Dataset section start
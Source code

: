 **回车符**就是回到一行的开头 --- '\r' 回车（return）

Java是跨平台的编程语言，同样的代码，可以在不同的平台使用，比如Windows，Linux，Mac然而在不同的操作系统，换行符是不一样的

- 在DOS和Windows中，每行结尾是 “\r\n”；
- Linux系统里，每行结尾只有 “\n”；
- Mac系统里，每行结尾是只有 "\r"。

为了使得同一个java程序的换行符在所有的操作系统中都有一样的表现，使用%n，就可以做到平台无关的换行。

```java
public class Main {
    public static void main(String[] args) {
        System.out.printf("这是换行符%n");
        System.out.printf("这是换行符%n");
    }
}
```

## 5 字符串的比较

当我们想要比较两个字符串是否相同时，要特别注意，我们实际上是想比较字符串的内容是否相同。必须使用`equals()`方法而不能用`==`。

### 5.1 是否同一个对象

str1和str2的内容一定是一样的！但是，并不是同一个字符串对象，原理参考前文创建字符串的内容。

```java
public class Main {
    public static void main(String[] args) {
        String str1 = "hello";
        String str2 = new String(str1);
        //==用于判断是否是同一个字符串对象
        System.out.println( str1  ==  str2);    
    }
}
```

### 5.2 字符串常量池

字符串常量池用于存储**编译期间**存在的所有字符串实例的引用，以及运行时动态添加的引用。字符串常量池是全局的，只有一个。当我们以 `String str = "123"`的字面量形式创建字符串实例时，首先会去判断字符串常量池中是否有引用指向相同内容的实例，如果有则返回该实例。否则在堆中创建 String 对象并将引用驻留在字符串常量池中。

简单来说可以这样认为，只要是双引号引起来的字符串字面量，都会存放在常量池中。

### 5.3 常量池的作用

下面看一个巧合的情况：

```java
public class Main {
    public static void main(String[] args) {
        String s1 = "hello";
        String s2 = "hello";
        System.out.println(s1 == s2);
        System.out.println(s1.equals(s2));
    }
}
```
Dataset section end
An exact copy of every record is what the answer must contain.

Source code

: **回车符**就是回到一行的开头 --- '\r' 回车（return）

Java是跨平台的编程语言，同样的代码，可以在不同的平台使用，比如Windows，Linux，Mac然而在不同的操作系统，换行符是不一样的

- 在DOS和Windows中，每行结尾是 “\r\n”；
- Linux系统里，每行结尾只有 “\n”；
- Mac系统里，每行结尾是只有 "\r"。

为了使得同一个java程序的换行符在所有的操作系统中都有一样的表现，使用%n，就可以做到平台无关的换行。

```java
public class Main {
    public static void main(String[] args) {
        System.out.printf("这是换行符%n");
        System.out.printf("这是换行符%n");
    }
}
```

## 5 字符串的比较

当我们想要比较两个字符串是否相同时，要特别注意，我们实际上是想比较字符串的内容是否相同。必须使用`equals()`方法而不能用`==`。

### 5.1 是否同一个对象

str1和str2的内容一定是一样的！但是，并不是同一个字符串对象，原理参考前文创建字符串的内容。

```java
public class Main {
    public static void main(String[] args) {
        String str1 = "hello";
        String str2 = new String(str1);
        //==用于判断是否是同一个字符串对象
        System.out.println( str1  ==  str2);    
    }
}
```

### 5.2 字符串常量池

字符串常量池用于存储**编译期间**存在的所有字符串实例的引用，以及运行时动态添加的引用。字符串常量池是全局的，只有一个。当我们以 `String str = "123"`的字面量形式创建字符串实例时，首先会去判断字符串常量池中是否有引用指向相同内容的实例，如果有则返回该实例。否则在堆中创建 String 对象并将引用驻留在字符串常量池中。

简单来说可以这样认为，只要是双引号引起来的字符串字面量，都会存放在常量池中。

### 5.3 常量池的作用

下面看一个巧合的情况：

```java
public class Main {
    public static void main(String[] args) {
        String s1 = "hello";
        String s2 = "hello";
        System.out.println(s1 == s2);
        System.out.println(s1.equals(s2));
    }
}
```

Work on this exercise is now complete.